REMOVAL OF COLLATERAL. Grantor shall keep the Collateral (or to the extent the
Collateral consists of intangible property such as accounts, the records
concerning the Collateral) at Grantor's address shown above, or at such other
locations as are acceptable to Lender. Except in the ordinary course of its
business, including the sales of inventory, Grantor shall not remove the
Collateral from its existing locations without the prior written consent of
Lender. To the extent that the collateral consists of vehicles, or other titled
property, Grantor shall not take or permit any action which would require
application for certificates of title for the vehicles outside the State of
Colorado, without the prior written consent of Lender.
TRANSACTIONS INVOLVING COLLATERAL. Except for inventory sold or accounts
collected in the ordinary course of Grantor's business, Grantor shall not sell,
offer to sell, or otherwise transfer or dispose of the Collateral. While Grantor
is not in default under this Agreement, Grantor may sell inventory, but only in
the ordinary course of its business and only to buyers who quality as a buyer in
the ordinary course of business.
FORM OF COMMERCIAL SECURITY AGREEMENT
A sale in the ordinary course of Grantor's business does not include a transfer
in partial or total satisfaction of a debt or any bulk sale. Grantor shall not
pledge, mortgage, encumber or otherwise permit the Collateral to be subject to
any lien, security interest, encumbrance, or charge, other than the security
interest provided for in this Agreement, without the prior written consent of
Lender. This includes security interests even if junior in right to the security
interests granted under this Agreement. Unless waived by Lender, all proceeds
from any disposition of the Collateral (for whatever reason) shall be held in
trust for Lender and shall not be commingled with any other funds; provided
however, this requirement shall not constitute consent by Lender to any sale or
other disposition. Upon receipt Grantor shall immediately deliver any such
proceeds to Lender.
TITLE. Grantor represents and warrants to Lender that it holds good and
marketable title to the Collateral, free and clear of all liens and encumbrances
except for the lien of this Agreement. No financing statement covering any of
the Collateral is on file in any public office other than those which reflect
the security interest created by this Agreement or to which Lender has
specifically consented. Grantor shall defend Lender's rights in the Collateral
against the claims and demands of all other persons.

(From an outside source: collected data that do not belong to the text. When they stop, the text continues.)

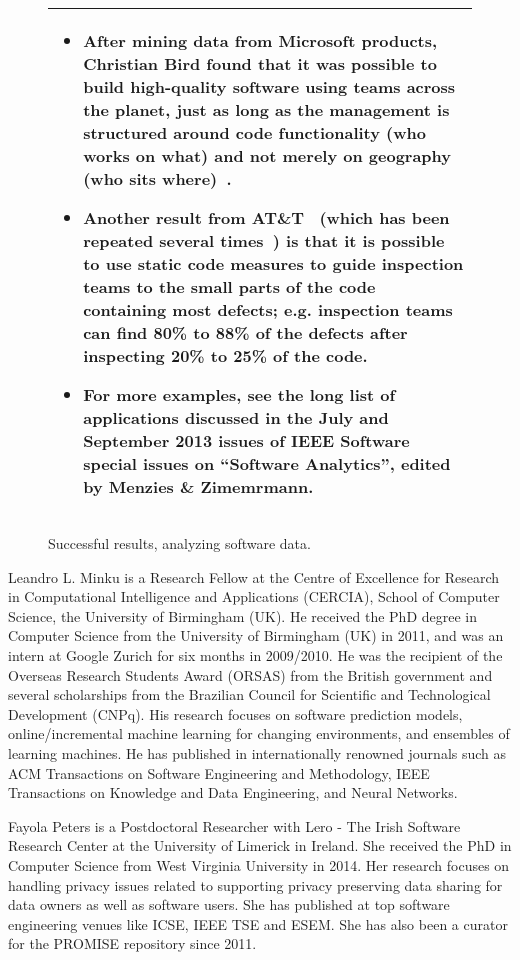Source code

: \documentclass[conference]{IEEEtran}
\begin{document}
\begin{figure}[!b]
\begin{tabular}{|p{.95\linewidth}|}\hline
\begin{itemize}
\item After mining data from Microsoft products, Christian Bird found that it was  possible to build high-quality software using teams across the planet, just as long as the management is structured around code functionality (who works on what) and not merely on geography (who sits where)~\cite{bird09a}.
\item
Another result from AT\&T~\cite{ostrand04} (which has been repeated several times~\cite{me10a,tosun10}) is that it is possible to use static code measures to guide inspection teams to the small parts of the code containing most defects; e.g. inspection teams can find 80\% to 88\% of the defects after inspecting 20\% to 25\% of the code. 
\item
For more examples, see the long list of applications discussed in the July and September 2013 issues of IEEE Software special issues on “Software Analytics”, edited by Menzies \& Zimemrmann.
\end{itemize}\\\hline
\end{tabular}
\caption{Successful results, analyzing software data.}
\end{figure}

Leandro L. Minku is a Research Fellow at the Centre of Excellence for Research in Computational Intelligence and Applications (CERCIA), School of Computer Science, the University of Birmingham (UK). He received the PhD degree in Computer Science from the University of Birmingham (UK) in 2011, and was an intern at Google Zurich for six months in 2009/2010. He was the recipient of the Overseas Research Students Award (ORSAS) from the British government and several scholarships from the Brazilian Council for Scientific and Technological Development (CNPq). His research focuses on software prediction models, online/incremental machine learning for changing environments, and ensembles of learning machines. He has published in internationally renowned journals such as ACM Transactions on Software Engineering and Methodology, IEEE Transactions on Knowledge and Data Engineering, and Neural Networks.

Fayola Peters is a Postdoctoral Researcher with Lero - The Irish Software Research Center at the University of Limerick in Ireland. She received the PhD in Computer Science from West Virginia University in 2014. Her research focuses on handling privacy issues related to supporting privacy preserving data sharing for data owners as well as software users. She has published at top software engineering venues like ICSE, IEEE TSE and ESEM. She has also been a curator for the PROMISE repository since 2011.
\end{document}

COLLATERAL SCHEDULES AND LOCATIONS. As often as Lender shall require, and
insofar as the Collateral consists of accounts and general intangibles, Grantor
shall deliver to Lender schedules of such Collateral, including such information
as Lender may require, including without limitation names and addresses of
account debtors and agings of accounts and general intangibles. Insofar as the
Collateral consists of inventory and equipment, Grantor shall deliver to Lender,
as often as Lender shall require, such lists, descriptions, and designations of
such Collateral as Lender may require to identify the nature, extent, and
location of such Collateral. Such information shall be submitted for Grantor and
each of its subsidiaries or related companies.

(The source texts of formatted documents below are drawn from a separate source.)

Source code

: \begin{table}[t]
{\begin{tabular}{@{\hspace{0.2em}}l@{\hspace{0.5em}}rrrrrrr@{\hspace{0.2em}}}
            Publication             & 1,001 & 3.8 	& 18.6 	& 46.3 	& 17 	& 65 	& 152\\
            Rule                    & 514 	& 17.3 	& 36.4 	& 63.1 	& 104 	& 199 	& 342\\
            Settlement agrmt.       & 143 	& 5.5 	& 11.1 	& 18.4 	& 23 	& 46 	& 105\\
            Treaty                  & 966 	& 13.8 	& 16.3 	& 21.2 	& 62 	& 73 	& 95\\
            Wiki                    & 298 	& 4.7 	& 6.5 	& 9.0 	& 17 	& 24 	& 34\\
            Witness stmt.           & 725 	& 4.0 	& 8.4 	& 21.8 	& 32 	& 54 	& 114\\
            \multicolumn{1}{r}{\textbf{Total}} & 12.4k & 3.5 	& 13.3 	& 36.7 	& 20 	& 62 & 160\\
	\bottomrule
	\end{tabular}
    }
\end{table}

MAINTENANCE AND INSPECTION OF COLLATERAL. Grantor shall maintain all tangible
Collateral in good condition and repair. Grantor will not commit or permit
damage to or destruction of the Collateral or any part of the Collateral. Lender
and its designated representatives and agents shall have the right at all
reasonable times to examine, inspect, and audit the Collateral wherever located.

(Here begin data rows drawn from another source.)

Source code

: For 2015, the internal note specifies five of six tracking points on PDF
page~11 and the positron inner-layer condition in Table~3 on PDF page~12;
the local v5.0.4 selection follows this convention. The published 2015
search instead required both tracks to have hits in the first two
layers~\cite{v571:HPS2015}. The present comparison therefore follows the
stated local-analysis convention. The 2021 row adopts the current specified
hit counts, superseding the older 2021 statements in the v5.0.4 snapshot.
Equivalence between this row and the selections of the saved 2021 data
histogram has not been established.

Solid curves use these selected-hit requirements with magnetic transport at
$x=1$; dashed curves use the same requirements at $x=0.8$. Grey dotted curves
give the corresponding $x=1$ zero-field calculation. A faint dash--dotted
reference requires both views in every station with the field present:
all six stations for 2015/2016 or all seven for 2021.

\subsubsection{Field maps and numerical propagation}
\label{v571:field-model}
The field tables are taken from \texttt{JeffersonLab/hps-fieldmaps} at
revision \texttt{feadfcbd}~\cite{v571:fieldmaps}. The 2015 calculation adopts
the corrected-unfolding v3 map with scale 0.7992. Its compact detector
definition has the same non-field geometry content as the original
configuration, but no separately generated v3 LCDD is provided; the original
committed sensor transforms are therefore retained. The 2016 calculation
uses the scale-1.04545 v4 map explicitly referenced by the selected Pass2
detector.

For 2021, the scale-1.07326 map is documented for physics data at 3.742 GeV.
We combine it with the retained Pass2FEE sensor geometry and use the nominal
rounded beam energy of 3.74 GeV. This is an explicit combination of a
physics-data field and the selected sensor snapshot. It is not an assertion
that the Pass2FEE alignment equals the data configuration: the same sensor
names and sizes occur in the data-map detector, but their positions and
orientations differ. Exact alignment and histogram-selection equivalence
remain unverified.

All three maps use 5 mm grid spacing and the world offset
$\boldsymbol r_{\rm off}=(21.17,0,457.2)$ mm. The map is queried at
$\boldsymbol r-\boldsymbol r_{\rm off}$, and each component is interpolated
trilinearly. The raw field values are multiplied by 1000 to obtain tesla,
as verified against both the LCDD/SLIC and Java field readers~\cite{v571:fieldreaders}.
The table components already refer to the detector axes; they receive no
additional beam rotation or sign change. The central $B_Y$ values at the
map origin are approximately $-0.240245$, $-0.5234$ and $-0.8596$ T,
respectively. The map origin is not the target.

Grantor shall immediately notify Lender of all cases involving the return,
rejection, repossession, loss or damage of or to any Collateral; of any request
for credit or adjustment or of any other dispute arising with respect to the
Collateral; and generally of all happenings and events affecting the Collateral
or the value or the amount of the Collateral.
TAXES, ASSESSMENTS AND LIENS. Grantor will pay when due all taxes, assessments
and liens upon the Collateral, its use or operation, upon this Agreement, upon
any promissory note or notes evidencing the Indebtedness, or upon any of the
other Related Documents. Grantor may withhold any such payment or may elect to
contest any lien if Grantor is in good faith conducting an appropriate
proceeding to contest the obligation to pay and so long as Lender's interest in
the Collateral is not jeopardized in Lender's sole opinion. If the Collateral is
subjected to a lien which is not discharged within fifteen (15) days, Grantor
shall deposit with Lender cash, a sufficient corporate surety bond or other
security satisfactory to Lender in an amount adequate to provide for the
discharge of the lien plus any interest, costs, attorneys' fees or other charges
that could accrue as a result of foreclosure or sale of the Collateral. In any
contest Grantor shall defend itself and Lender and shall satisfy any final
adverse judgment before enforcement against the Collateral. Grantor shall name
Lender as an additional obligee under any surety bond furnished in the contest
proceedings.
COMPLIANCE WITH GOVERNMENTAL REQUIREMENTS. Grantor shall comply promptly with
all laws, ordinances, rules and regulations of all governmental authorities, now
or hereafter in effect, applicable to the ownership, production, disposition, or
use of the Collateral. Grantor may contest in good faith any such law, ordinance
or regulation and withhold compliance during any proceeding, including
appropriate appeals, so long as Lender's interest in the Collateral, in Lender's
opinion, is not jeopardized.
FORM OF COMMERCIAL SECURITY AGREEMENT
HAZARDOUS SUBSTANCES. Grantor represents and warrants that the Collateral never
has been, and never will be so long as this Agreement remains a lien on the
Collateral, used for the generation, manufacture, storage, transportation,
treatment, disposal, release or threatened release of any hazardous waste or
substance, as those terms are defined in the Comprehensive Environmental
Response, Compensation, and Liability Act of 1980, as amended, 42 U.S.C. Section
9601, et seq. ("CERCLA"), the Superfund Amendments and Reauthorization Act of
1986, Pub. L. No. 99-499 ("XXXX"), the Hazardous Materials Transportation Act,
49 U.S.C. Section 1801, et seq., the Resource Conservation and Recovery Act, 42
U.S.C. Section 6901, et seq., or other applicable state or Federal laws, rules,
or regulations adopted pursuant to any of the foregoing. The terms "hazardous
waste" and "hazardous substance" shall also include, without limitation,
petroleum and petroleum by-products or any fraction thereof and asbestos. The
representations and warranties contained herein are based on Grantor's due
diligence in investigating the Collateral for hazardous wastes and substances.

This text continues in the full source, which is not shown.